While these prior incidents have more in common in a political-sociological sense with what has happened in Minneapolis, in a purely mechanistic sense the spread of the violence after a localized incident might be analogized to the rioting in Britain in the summer of 2011, which followed the police shooting of Mark Duggan, a violent gangster in Tottenham.

Subsequent Events

Chauvin was dismissed from his job and charged with murder on May 29. Unfortunately, by then events had already gotten out of control. The night of May 28 saw violence so extensive in Minneapolis that the National Guard had to be called out—although they were not able to enter the city immediately for various logistical reasons. A Target store was ransacked and looted. The police station that Chauvin supposedly worked at was overrun and then torched. The scenes on the morning of May 29 were “post-apocalyptic”, and tensions continued to rise after a CNN news crew were arrested.

None of this was helped when President Donald Trump tweeted in the evening of May 29 that “THUGS” were rampaging in Minneapolis, a word some thought was a racial dog-whistle, before adding, “when the looting starts, the shooting starts. Thank you!”

The day before, Trump had signed an Executive Order that would ostensibly regulate Twitter and other social media platforms so as to ensure political neutrality, the latest flash-point in a long-running politico-legal argument about the status of these platforms. When Twitter subsequently censored the Trump tweet about shooting looters, this only deepened the culture war colouring of events and thus the political polarization, with conservatives believing this was proof the social media giant is biased against them—something independent research suggests is true—while liberals saw it as vindication of their claim that Trump is a racist.

Overnight May 29/30, the rioting spread to Portland, Los Angeles, New York, Dallas, Atlanta, and many other cities.
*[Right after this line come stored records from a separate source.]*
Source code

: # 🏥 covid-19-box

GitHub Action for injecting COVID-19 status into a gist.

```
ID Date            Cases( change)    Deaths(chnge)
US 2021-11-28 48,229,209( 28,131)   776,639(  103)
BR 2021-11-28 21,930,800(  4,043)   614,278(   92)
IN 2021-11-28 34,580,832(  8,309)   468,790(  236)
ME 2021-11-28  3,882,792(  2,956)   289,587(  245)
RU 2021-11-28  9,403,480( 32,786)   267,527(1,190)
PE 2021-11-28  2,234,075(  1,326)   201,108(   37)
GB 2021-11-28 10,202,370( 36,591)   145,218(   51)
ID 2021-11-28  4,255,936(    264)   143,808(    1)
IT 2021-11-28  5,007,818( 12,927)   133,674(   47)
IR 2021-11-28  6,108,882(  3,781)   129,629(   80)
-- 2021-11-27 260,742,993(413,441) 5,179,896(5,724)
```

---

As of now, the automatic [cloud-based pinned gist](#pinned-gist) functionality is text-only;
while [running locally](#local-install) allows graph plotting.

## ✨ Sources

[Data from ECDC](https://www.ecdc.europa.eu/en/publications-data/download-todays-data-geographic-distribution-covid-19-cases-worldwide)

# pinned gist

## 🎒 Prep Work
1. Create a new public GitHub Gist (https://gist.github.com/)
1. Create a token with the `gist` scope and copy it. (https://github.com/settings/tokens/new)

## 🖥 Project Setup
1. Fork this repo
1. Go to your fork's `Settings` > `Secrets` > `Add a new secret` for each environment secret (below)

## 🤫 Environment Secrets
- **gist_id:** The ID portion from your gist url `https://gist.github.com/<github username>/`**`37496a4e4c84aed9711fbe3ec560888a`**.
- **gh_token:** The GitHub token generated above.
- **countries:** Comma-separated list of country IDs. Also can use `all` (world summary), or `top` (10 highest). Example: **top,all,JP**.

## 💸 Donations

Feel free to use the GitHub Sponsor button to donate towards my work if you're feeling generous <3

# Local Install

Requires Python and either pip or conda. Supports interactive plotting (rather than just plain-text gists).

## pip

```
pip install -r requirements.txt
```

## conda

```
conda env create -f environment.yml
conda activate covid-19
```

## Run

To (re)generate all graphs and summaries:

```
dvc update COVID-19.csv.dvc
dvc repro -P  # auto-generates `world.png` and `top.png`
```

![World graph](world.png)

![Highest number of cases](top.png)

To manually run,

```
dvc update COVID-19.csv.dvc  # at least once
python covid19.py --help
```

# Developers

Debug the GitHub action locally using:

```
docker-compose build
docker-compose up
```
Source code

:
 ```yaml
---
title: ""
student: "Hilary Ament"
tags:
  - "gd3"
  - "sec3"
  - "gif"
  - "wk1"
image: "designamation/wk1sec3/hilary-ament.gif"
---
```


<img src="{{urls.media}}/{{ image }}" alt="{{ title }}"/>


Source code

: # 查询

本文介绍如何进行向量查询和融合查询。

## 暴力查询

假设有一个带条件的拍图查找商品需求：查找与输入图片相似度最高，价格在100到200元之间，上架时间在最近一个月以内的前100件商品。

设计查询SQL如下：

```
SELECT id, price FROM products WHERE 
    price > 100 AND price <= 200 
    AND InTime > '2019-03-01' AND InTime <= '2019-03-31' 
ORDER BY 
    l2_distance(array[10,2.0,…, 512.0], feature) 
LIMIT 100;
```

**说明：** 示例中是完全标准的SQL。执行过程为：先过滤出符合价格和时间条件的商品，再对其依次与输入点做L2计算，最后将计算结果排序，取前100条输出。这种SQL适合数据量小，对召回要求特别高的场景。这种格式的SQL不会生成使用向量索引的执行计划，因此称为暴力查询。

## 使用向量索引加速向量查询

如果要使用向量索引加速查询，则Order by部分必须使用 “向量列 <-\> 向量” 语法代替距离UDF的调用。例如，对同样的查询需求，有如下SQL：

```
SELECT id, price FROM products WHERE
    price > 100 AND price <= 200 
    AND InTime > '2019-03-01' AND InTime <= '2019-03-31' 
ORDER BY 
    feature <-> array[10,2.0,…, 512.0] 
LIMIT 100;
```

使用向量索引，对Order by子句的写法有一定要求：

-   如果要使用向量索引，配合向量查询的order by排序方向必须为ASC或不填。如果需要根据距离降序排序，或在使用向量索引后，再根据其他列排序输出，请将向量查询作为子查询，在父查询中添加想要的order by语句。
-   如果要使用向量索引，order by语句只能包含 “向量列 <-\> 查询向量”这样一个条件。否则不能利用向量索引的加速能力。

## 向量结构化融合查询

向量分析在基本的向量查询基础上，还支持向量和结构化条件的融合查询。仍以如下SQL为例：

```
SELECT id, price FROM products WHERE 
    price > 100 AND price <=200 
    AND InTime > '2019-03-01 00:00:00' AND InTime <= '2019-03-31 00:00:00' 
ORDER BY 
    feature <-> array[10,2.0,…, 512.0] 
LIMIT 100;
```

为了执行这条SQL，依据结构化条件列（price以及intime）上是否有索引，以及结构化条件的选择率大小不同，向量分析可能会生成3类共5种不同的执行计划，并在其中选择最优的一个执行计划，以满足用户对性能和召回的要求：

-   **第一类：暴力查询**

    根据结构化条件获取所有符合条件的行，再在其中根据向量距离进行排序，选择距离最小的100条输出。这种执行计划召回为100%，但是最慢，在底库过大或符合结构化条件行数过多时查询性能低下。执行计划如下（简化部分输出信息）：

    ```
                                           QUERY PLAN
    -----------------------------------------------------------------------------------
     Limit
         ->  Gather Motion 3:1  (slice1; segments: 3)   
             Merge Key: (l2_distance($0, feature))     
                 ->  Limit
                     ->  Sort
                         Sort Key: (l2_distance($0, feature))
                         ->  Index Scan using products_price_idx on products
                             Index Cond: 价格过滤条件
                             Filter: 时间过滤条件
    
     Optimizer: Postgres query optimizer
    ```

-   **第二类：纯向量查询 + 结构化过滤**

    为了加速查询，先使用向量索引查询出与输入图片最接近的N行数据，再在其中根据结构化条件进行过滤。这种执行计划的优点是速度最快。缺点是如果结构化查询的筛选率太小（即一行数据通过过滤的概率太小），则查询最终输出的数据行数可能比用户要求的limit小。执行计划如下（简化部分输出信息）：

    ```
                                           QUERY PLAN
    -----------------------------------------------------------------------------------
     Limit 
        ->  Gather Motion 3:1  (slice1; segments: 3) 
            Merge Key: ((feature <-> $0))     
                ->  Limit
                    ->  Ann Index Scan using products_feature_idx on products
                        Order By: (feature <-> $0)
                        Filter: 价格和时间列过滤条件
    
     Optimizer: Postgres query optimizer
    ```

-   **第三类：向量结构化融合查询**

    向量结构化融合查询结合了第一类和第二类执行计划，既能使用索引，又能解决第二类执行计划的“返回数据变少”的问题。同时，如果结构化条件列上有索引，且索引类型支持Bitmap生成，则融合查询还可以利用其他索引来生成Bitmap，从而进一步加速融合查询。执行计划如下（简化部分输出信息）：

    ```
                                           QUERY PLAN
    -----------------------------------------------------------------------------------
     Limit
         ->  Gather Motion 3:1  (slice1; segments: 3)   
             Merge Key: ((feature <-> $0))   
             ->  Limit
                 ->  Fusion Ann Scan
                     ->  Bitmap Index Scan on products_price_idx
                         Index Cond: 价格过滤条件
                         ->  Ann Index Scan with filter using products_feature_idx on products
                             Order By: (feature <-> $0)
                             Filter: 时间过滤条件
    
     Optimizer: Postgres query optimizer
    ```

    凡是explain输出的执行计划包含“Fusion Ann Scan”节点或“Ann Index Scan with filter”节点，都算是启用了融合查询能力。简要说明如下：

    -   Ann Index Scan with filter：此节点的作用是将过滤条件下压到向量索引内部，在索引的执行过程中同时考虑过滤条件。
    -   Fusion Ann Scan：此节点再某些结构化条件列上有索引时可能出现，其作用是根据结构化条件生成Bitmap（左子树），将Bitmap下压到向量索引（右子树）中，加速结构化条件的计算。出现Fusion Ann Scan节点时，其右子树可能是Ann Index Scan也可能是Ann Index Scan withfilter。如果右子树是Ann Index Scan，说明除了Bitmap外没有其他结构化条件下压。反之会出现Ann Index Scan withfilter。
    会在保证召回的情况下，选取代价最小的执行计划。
Trump is far from the only political figure to try to capitalize on the situation. Reverend Al Sharpton, an infamous racial provocateur, has journeyed to Minneapolis to take advantage. Some locals have taken the initiative of forming de facto militias to protect property; it is easy to see this providing an opening to white far-Right forces that are already organised into armed formations. The accelerationist coalition, those various fringe elements who believe their project would be furthered by causing a collapse of the U.S. government, have been visible during these events, notably the Leftist extremists like ANTIFA. Even foreign extremists, like former Iranian president Mahmud Ahmadinejad, have joined in trying to inflame the situation.

Effects Going Forward

The outbreak of this mayhem during the coronavirus pandemic is probably not coincidental—it is a release after months of lockdown—but the collapse of the social distancing regulations might yet have knock-on repercussions in the form of a fresh outbreak of the virus. Many more deaths could be indirectly caused by this killing in Minneapolis.

Politically, there are two paths forward. One is that the Democrats are able to construct a narrative where this chaos is the result of Trump’s mismanagement of the country. The other path, which is much more likely based on the academic literature about civil rights protests, is that these events redound to Trump’s benefit as he amplifies a message of law-and-order and portrays Democrats as sympathetic to the hooliganism. Trump has expressed outrage at what happened to Floyd, simultaneous with taking a clear hardline against the violence and looting, a message that has broad resonance in America and is could peel away some Democratic voters in November.